■ Supplied data
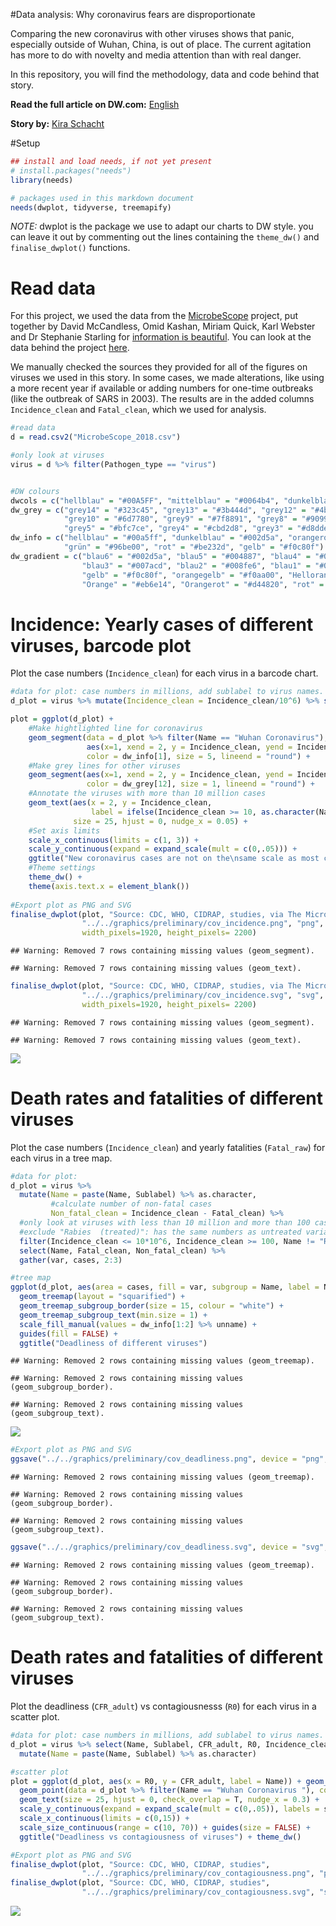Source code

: 
\#Data analysis: Why coronavirus fears are disproportionate

Comparing the new coronavirus with other viruses shows that panic,
especially outside of Wuhan, China, is out of place. The current
agitation has more to do with novelty and media attention than with real
danger.

In this repository, you will find the methodology, data and code behind
that story.

**Read the full article on DW.com:**
[English](https://www.dw.com/a-52281566)

**Story by:** [Kira Schacht](https://twitter.com/daten_drang)

\#Setup

``` r
## install and load needs, if not yet present
# install.packages("needs")
library(needs)

# packages used in this markdown document
needs(dwplot, tidyverse, treemapify)
```

*NOTE:* dwplot is the package we use to adapt our charts to DW style.
you can leave it out by commenting out the lines containing the
`theme_dw()` and `finalise_dwplot()` functions.

Read data
=========

For this project, we used the data from the
[MicrobeScope](https://informationisbeautiful.net/visualizations/the-microbescope-infectious-diseases-in-context/)
project, put together by David McCandless, Omid Kashan, Miriam Quick,
Karl Webster and Dr Stephanie Starling for [information is
beautiful](https://informationisbeautiful.net/). You can look at the
data behind the project
[here](https://docs.google.com/spreadsheets/d/1F9IMIeXHsfuQLN1HtgPvfHe2BjbWu0r0_Qt_BHOWjLs/).

We manually checked the sources they provided for all of the figures on
viruses we used in this story. In some cases, we made alterations, like
using a more recent year if available or adding numbers for one-time
outbreaks (like the outbreak of SARS in 2003). The results are in the
added columns `Incidence_clean` and `Fatal_clean`, which we used for
analysis.

``` r
#read data
d = read.csv2("MicrobeScope_2018.csv")

#only look at viruses
virus = d %>% filter(Pathogen_type == "virus")


#DW colours
dwcols = c("hellblau" = "#00A5FF", "mittelblau" = "#0064b4", "dunkelblau" = "#002d5a", "grey1" = "#f1f3f5")
dw_grey = c("grey14" = "#323c45", "grey13" = "#3b444d", "grey12" = "#4b545c", "grey11" = "#5c666e",
            "grey10" = "#6d7780", "grey9" = "#7f8891", "grey8" = "#9099a3", "grey7" = "#a1abb4", "grey6" = "#b2bcc5",
            "grey5" = "#bfc7ce", "grey4" = "#cbd2d8", "grey3" = "#d8dde2", "grey2" = "#e4e8eb", "grey1" = "#f1f3f5") %>% rev()
dw_info = c("hellblau" = "#00a5ff", "dunkelblau" = "#002d5a", "orangerot" = "#d44820",
            "grün" = "#96be00", "rot" = "#be232d", "gelb" = "#f0c80f")
dw_gradient = c("blau6" = "#002d5a", "blau5" = "#004887", "blau4" = "#0064b4",
                "blau3" = "#007acd", "blau2" = "#008fe6", "blau1" = "#00a5ff",
                "gelb" = "#f0c80f", "orangegelb" = "#f0aa00", "Hellorange" = "#ee8c0a",
                "Orange" = "#eb6e14", "Orangerot" = "#d44820", "rot" = "#be232d")
```

Incidence: Yearly cases of different viruses, barcode plot
==========================================================

Plot the case numbers (`Incidence_clean`) for each virus in a barcode
chart.

``` r
#data for plot: case numbers in millions, add sublabel to virus names.
d_plot = virus %>% mutate(Incidence_clean = Incidence_clean/10^6) %>% select(Name, Incidence_clean, Sublabel)

plot = ggplot(d_plot) +
    #Make hightlighted line for coronavirus
    geom_segment(data = d_plot %>% filter(Name == "Wuhan Coronavirus"),
                 aes(x=1, xend = 2, y = Incidence_clean, yend = Incidence_clean),
                 color = dw_info[1], size = 5, lineend = "round") +
    #Make grey lines for other viruses
    geom_segment(aes(x=1, xend = 2, y = Incidence_clean, yend = Incidence_clean),
                 color = dw_grey[12], size = 1, lineend = "round") +
    #Annotate the viruses with more than 10 million cases
    geom_text(aes(x = 2, y = Incidence_clean,
                  label = ifelse(Incidence_clean >= 10, as.character(Name), "")),
              size = 25, hjust = 0, nudge_x = 0.05) +
    #Set axis limits
    scale_x_continuous(limits = c(1, 3)) + 
    scale_y_continuous(expand = expand_scale(mult = c(0,.05))) + 
    ggtitle("New coronavirus cases are not on the\nsame scale as most common viruses") +
    #Theme settings
    theme_dw() +
    theme(axis.text.x = element_blank())
  
#Export plot as PNG and SVG
finalise_dwplot(plot, "Source: CDC, WHO, CIDRAP, studies, via The MicrobeScope", 
                "../../graphics/preliminary/cov_incidence.png", "png",
                width_pixels=1920, height_pixels= 2200)
```

    ## Warning: Removed 7 rows containing missing values (geom_segment).

    ## Warning: Removed 7 rows containing missing values (geom_text).

``` r
finalise_dwplot(plot, "Source: CDC, WHO, CIDRAP, studies, via The MicrobeScope", 
                "../../graphics/preliminary/cov_incidence.svg", "svg",
                width_pixels=1920, height_pixels= 2200)
```

    ## Warning: Removed 7 rows containing missing values (geom_segment).

    ## Warning: Removed 7 rows containing missing values (geom_text).

![](corona_files/figure-markdown_github/unnamed-chunk-3-1.png)

Death rates and fatalities of different viruses
===============================================

Plot the case numbers (`Incidence_clean`) and yearly fatalities
(`Fatal_raw`) for each virus in a tree map.

``` r
#data for plot:
d_plot = virus %>%
  mutate(Name = paste(Name, Sublabel) %>% as.character,
         #calculate number of non-fatal cases
         Non_fatal_clean = Incidence_clean - Fatal_clean) %>%
  #only look at viruses with less than 10 million and more than 100 cases
  #exclude "Rabies  (treated)": has the same numbers as untreated variation
  filter(Incidence_clean <= 10*10^6, Incidence_clean >= 100, Name != "Rabies  (treated)") %>% 
  select(Name, Fatal_clean, Non_fatal_clean) %>%
  gather(var, cases, 2:3)

#tree map
ggplot(d_plot, aes(area = cases, fill = var, subgroup = Name, label = Name)) +
  geom_treemap(layout = "squarified") +
  geom_treemap_subgroup_border(size = 15, colour = "white") +
  geom_treemap_subgroup_text(min.size = 1) +
  scale_fill_manual(values = dw_info[1:2] %>% unname) +
  guides(fill = FALSE) +
  ggtitle("Deadliness of different viruses")
```

    ## Warning: Removed 2 rows containing missing values (geom_treemap).

    ## Warning: Removed 2 rows containing missing values (geom_subgroup_border).

    ## Warning: Removed 2 rows containing missing values (geom_subgroup_text).

![](corona_files/figure-markdown_github/unnamed-chunk-4-1.png)

``` r
#Export plot as PNG and SVG
ggsave("../../graphics/preliminary/cov_deadliness.png", device = "png", width= 1920/72, height= 1920/72, dpi = 72, units="in")
```

    ## Warning: Removed 2 rows containing missing values (geom_treemap).

    ## Warning: Removed 2 rows containing missing values (geom_subgroup_border).

    ## Warning: Removed 2 rows containing missing values (geom_subgroup_text).

``` r
ggsave("../../graphics/preliminary/cov_deadliness.svg", device = "svg", width= 1920/72, height= 1920/72, dpi = 72, units="in")
```

    ## Warning: Removed 2 rows containing missing values (geom_treemap).

    ## Warning: Removed 2 rows containing missing values (geom_subgroup_border).

    ## Warning: Removed 2 rows containing missing values (geom_subgroup_text).

Death rates and fatalities of different viruses
===============================================

Plot the deadliness (`CFR_adult`) vs contagiousnesss (`R0`) for each
virus in a scatter plot.

``` r
#data for plot: case numbers in millions, add sublabel to virus names.
d_plot = virus %>% select(Name, Sublabel, CFR_adult, R0, Incidence_clean) %>% filter(!is.na(Incidence_clean)) %>% 
  mutate(Name = paste(Name, Sublabel) %>% as.character)

#scatter plot
plot = ggplot(d_plot, aes(x = R0, y = CFR_adult, label = Name)) + geom_point(colour = dw_info[2], size = 15) +
  geom_point(data = d_plot %>% filter(Name == "Wuhan Coronavirus "), colour = dw_info[1], size = 15) +
  geom_text(size = 25, hjust = 0, check_overlap = T, nudge_x = 0.3) +
  scale_y_continuous(expand = expand_scale(mult = c(0,.05)), labels = scales::percent_format(accuracy = 1)) +
  scale_x_continuous(limits = c(0,15)) +
  scale_size_continuous(range = c(10, 70)) + guides(size = FALSE) +
  ggtitle("Deadliness vs contagiousness of viruses") + theme_dw()

#Export plot as PNG and SVG
finalise_dwplot(plot, "Source: CDC, WHO, CIDRAP, studies", 
                "../../graphics/preliminary/cov_contagiousness.png", "png")
finalise_dwplot(plot, "Source: CDC, WHO, CIDRAP, studies", 
                "../../graphics/preliminary/cov_contagiousness.svg", "svg")
```

![](corona_files/figure-markdown_github/unnamed-chunk-5-1.png)
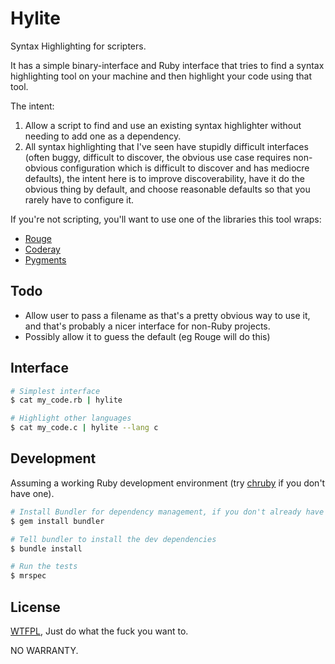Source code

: Hylite
======

Syntax Highlighting for scripters.

It has a simple binary-interface and Ruby interface that tries to find a
syntax highlighting tool on your machine and then highlight your code using that tool.

The intent:

1. Allow a script to find and use an existing syntax highlighter without needing
   to add one as a dependency.
2. All syntax highlighting that I've seen have stupidly difficult interfaces
   (often buggy, difficult to discover, the obvious use case requires non-obvious
   configuration which is difficult to discover and has mediocre defaults),
   the intent here is to improve discoverability, have it do the obvious thing
   by default, and choose reasonable defaults so that you rarely have to configure it.

If you're not scripting, you'll want to use one of the libraries this tool wraps:

* [Rouge](http://rouge.jneen.net)
* [Coderay](http://coderay.rubychan.de)
* [Pygments](http://pygments.org)


Todo
----

* Allow user to pass a filename as that's a pretty obvious way to use it,
  and that's probably a nicer interface for non-Ruby projects.
* Possibly allow it to guess the default (eg Rouge will do this)


Interface
---------

```sh
# Simplest interface
$ cat my_code.rb | hylite

# Highlight other languages
$ cat my_code.c | hylite --lang c
```


Development
-----------

Assuming a working Ruby development environment (try [chruby](https://github.com/postmodern/chruby) if you don't have one).

```sh
# Install Bundler for dependency management, if you don't already have it
$ gem install bundler

# Tell bundler to install the dev dependencies
$ bundle install

# Run the tests
$ mrspec
```


License
-------

[WTFPL](http://www.wtfpl.net/about/), Just do what the fuck you want to.

NO WARRANTY.
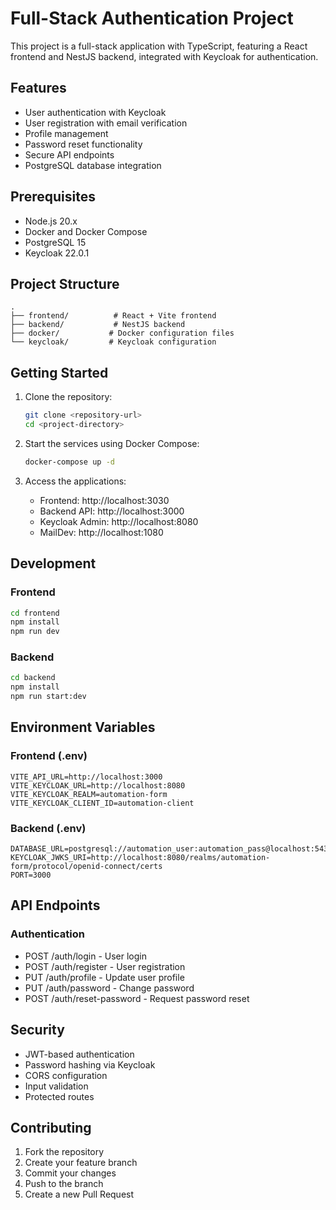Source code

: # Full-Stack Authentication Project

This project is a full-stack application with TypeScript, featuring a React frontend and NestJS backend, integrated with Keycloak for authentication.

## Features

- User authentication with Keycloak
- User registration with email verification
- Profile management
- Password reset functionality
- Secure API endpoints
- PostgreSQL database integration

## Prerequisites

- Node.js 20.x
- Docker and Docker Compose
- PostgreSQL 15
- Keycloak 22.0.1

## Project Structure

```
.
├── frontend/          # React + Vite frontend
├── backend/           # NestJS backend
├── docker/           # Docker configuration files
└── keycloak/         # Keycloak configuration
```

## Getting Started

1. Clone the repository:
   ```bash
   git clone <repository-url>
   cd <project-directory>
   ```

2. Start the services using Docker Compose:
   ```bash
   docker-compose up -d
   ```

3. Access the applications:
   - Frontend: http://localhost:3030
   - Backend API: http://localhost:3000
   - Keycloak Admin: http://localhost:8080
   - MailDev: http://localhost:1080

## Development

### Frontend

```bash
cd frontend
npm install
npm run dev
```

### Backend

```bash
cd backend
npm install
npm run start:dev
```

## Environment Variables

### Frontend (.env)
```
VITE_API_URL=http://localhost:3000
VITE_KEYCLOAK_URL=http://localhost:8080
VITE_KEYCLOAK_REALM=automation-form
VITE_KEYCLOAK_CLIENT_ID=automation-client
```

### Backend (.env)
```
DATABASE_URL=postgresql://automation_user:automation_pass@localhost:5432/automation_form
KEYCLOAK_JWKS_URI=http://localhost:8080/realms/automation-form/protocol/openid-connect/certs
PORT=3000
```

## API Endpoints

### Authentication
- POST /auth/login - User login
- POST /auth/register - User registration
- PUT /auth/profile - Update user profile
- PUT /auth/password - Change password
- POST /auth/reset-password - Request password reset

## Security

- JWT-based authentication
- Password hashing via Keycloak
- CORS configuration
- Input validation
- Protected routes

## Contributing

1. Fork the repository
2. Create your feature branch
3. Commit your changes
4. Push to the branch
5. Create a new Pull Request
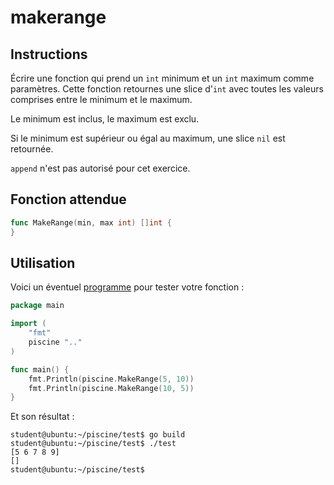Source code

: # makerange

## Instructions

Écrire une fonction qui prend un `int` minimum et un `int` maximum comme paramètres. Cette fonction retournes une slice d'`int` avec toutes les valeurs comprises entre le minimum et le maximum.

Le minimum est inclus, le maximum est exclu.

Si le minimum est supérieur ou égal au maximum, une slice `nil` est retournée.

`append` n'est pas autorisé pour cet exercice.

## Fonction attendue

```go
func MakeRange(min, max int) []int {
}
```

## Utilisation

Voici un éventuel [programme](TODO-LINK) pour tester votre fonction :

```go
package main

import (
	"fmt"
	piscine ".."
)

func main() {
	fmt.Println(piscine.MakeRange(5, 10))
	fmt.Println(piscine.MakeRange(10, 5))
}
```

Et son résultat :

```console
student@ubuntu:~/piscine/test$ go build
student@ubuntu:~/piscine/test$ ./test
[5 6 7 8 9]
[]
student@ubuntu:~/piscine/test$
```

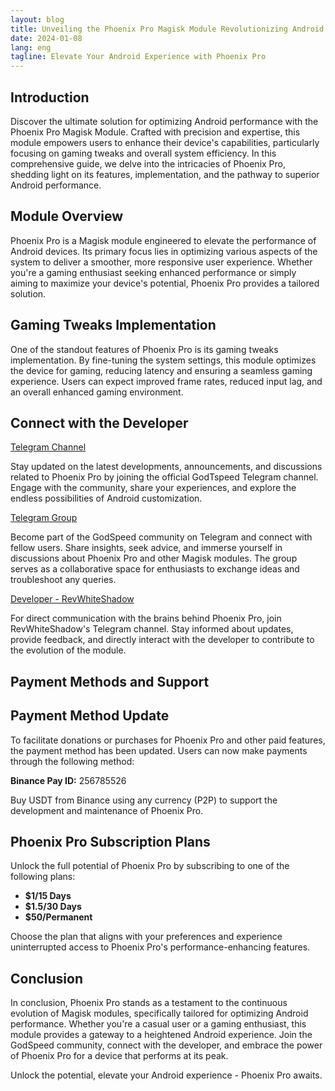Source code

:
 ```yaml
---
layout: blog
title: Unveiling the Phoenix Pro Magisk Module Revolutionizing Android Performance
date: 2024-01-08
lang: eng
tagline: Elevate Your Android Experience with Phoenix Pro
---
```


<script async src="https://pagead2.googlesyndication.com/pagead/js/adsbygoogle.js?client=ca-pub-8370893026371321"
     crossorigin="anonymous"></script>
<!-- display 2 -->
<ins class="adsbygoogle"
     style="display:block"
     data-ad-client="ca-pub-8370893026371321"
     data-ad-slot="8053869356"
     data-ad-format="auto"
     data-full-width-responsive="true"></ins>
<script>
     (adsbygoogle = window.adsbygoogle || []).push({});
</script>


## Introduction

Discover the ultimate solution for optimizing Android performance with the Phoenix Pro Magisk Module. Crafted with precision and expertise, this module empowers users to enhance their device's capabilities, particularly focusing on gaming tweaks and overall system efficiency. In this comprehensive guide, we delve into the intricacies of Phoenix Pro, shedding light on its features, implementation, and the pathway to superior Android performance.

## Module Overview

Phoenix Pro is a Magisk module engineered to elevate the performance of Android devices. Its primary focus lies in optimizing various aspects of the system to deliver a smoother, more responsive user experience. Whether you're a gaming enthusiast seeking enhanced performance or simply aiming to maximize your device's potential, Phoenix Pro provides a tailored solution.

## Gaming Tweaks Implementation

One of the standout features of Phoenix Pro is its gaming tweaks implementation. By fine-tuning the system settings, this module optimizes the device for gaming, reducing latency and ensuring a seamless gaming experience. Users can expect improved frame rates, reduced input lag, and an overall enhanced gaming environment.

## Connect with the Developer

 [Telegram Channel](https://t.me/godTspeed)

Stay updated on the latest developments, announcements, and discussions related to Phoenix Pro by joining the official GodTspeed Telegram channel. Engage with the community, share your experiences, and explore the endless possibilities of Android customization.

[Telegram Group](https://t.me/godspeedmode)

Become part of the GodSpeed community on Telegram and connect with fellow users. Share insights, seek advice, and immerse yourself in discussions about Phoenix Pro and other Magisk modules. The group serves as a collaborative space for enthusiasts to exchange ideas and troubleshoot any queries.

[Developer - RevWhiteShadow](https://t.me/revWhiteShadow)

For direct communication with the brains behind Phoenix Pro, join RevWhiteShadow's Telegram channel. Stay informed about updates, provide feedback, and directly interact with the developer to contribute to the evolution of the module.

## Payment Methods and Support

## Payment Method Update

To facilitate donations or purchases for Phoenix Pro and other paid features, the payment method has been updated. Users can now make payments through the following method:

**Binance Pay ID:** 256785526

Buy USDT from Binance using any currency (P2P) to support the development and maintenance of Phoenix Pro.

## Phoenix Pro Subscription Plans

Unlock the full potential of Phoenix Pro by subscribing to one of the following plans:

- **$1/15 Days**
- **$1.5/30 Days**
- **$50/Permanent**

Choose the plan that aligns with your preferences and experience uninterrupted access to Phoenix Pro's performance-enhancing features.

## Conclusion

In conclusion, Phoenix Pro stands as a testament to the continuous evolution of Magisk modules, specifically tailored for optimizing Android performance. Whether you're a casual user or a gaming enthusiast, this module provides a gateway to a heightened Android experience. Join the GodSpeed community, connect with the developer, and embrace the power of Phoenix Pro for a device that performs at its peak.

Unlock the potential, elevate your Android experience - Phoenix Pro awaits.
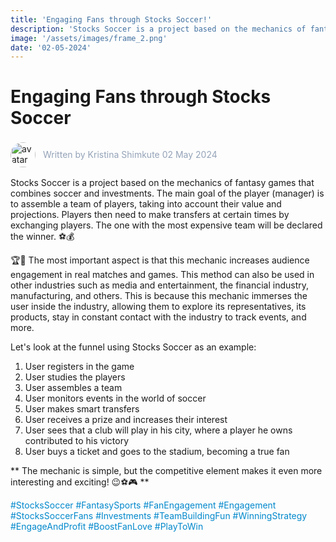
 ```yaml
---
title: 'Engaging Fans through Stocks Soccer!'
description: 'Stocks Soccer is a project based on the mechanics of fantasy games that combines soccer and investments. The main goal of the player (manager) is to assemble a team of players, taking into account their value and projections. Players then need to make transfers at certain times by exchanging players. The one with the most expensive team will be declared the winner. ⚽️💰'
image: '/assets/images/frame_2.png'
date: '02-05-2024'
---
```


# Engaging Fans through Stocks Soccer

<div style="display: flex; align-items: center; gap:12px">
<img src="/assets/images/avatar_kristina.jpeg" alt="avatar" style="width:40px; height:auto; display:inlinee; border-radius:100%" /> <p style="color:#94a3b8; ">Written by Kristina Shimkute 02 May 2024</p>
</div>

Stocks Soccer is a project based on the mechanics of fantasy games that combines soccer and investments. The main goal of the player (manager) is to assemble a team of players, taking into account their value and projections. Players then need to make transfers at certain times by exchanging players. The one with the most expensive team will be declared the winner. ⚽️💰

🏆🤩 The most important aspect is that this mechanic increases audience engagement in real matches and games. This method can also be used in other industries such as media and entertainment, the financial industry, manufacturing, and others. This is because this mechanic immerses the user inside the industry, allowing them to explore its representatives, its products, stay in constant contact with the industry to track events, and more.

Let's look at the funnel using Stocks Soccer as an example:

1. User registers in the game
2. User studies the players
3. User assembles a team
4. User monitors events in the world of soccer
5. User makes smart transfers
6. User receives a prize and increases their interest
7. User sees that a club will play in his city, where a player he owns contributed to his victory
8. User buys a ticket and goes to the stadium, becoming a true fan

** The mechanic is simple, but the competitive element makes it even more interesting and exciting! 😉⚽️🎮 **

<font color='#0088cc'>\#StocksSoccer \#FantasySports \#FanEngagement \#Engagement \#StocksSoccerFans \#Investments \#TeamBuildingFun \#WinningStrategy \#EngageAndProfit \#BoostFanLove \#PlayToWin</font>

■ Work item
Among the entries above, find the line with "1. Clone the" and the line with "- Backend API: http://localhost:3000"; give again exactly these two lines and all lines between them.

■ Answer to the exercise
1. Clone the repository:
   ```bash
   git clone <repository-url>
   cd <project-directory>
   ```

2. Start the services using Docker Compose:
   ```bash
   docker-compose up -d
   ```

3. Access the applications:
   - Frontend: http://localhost:3030
   - Backend API: http://localhost:3000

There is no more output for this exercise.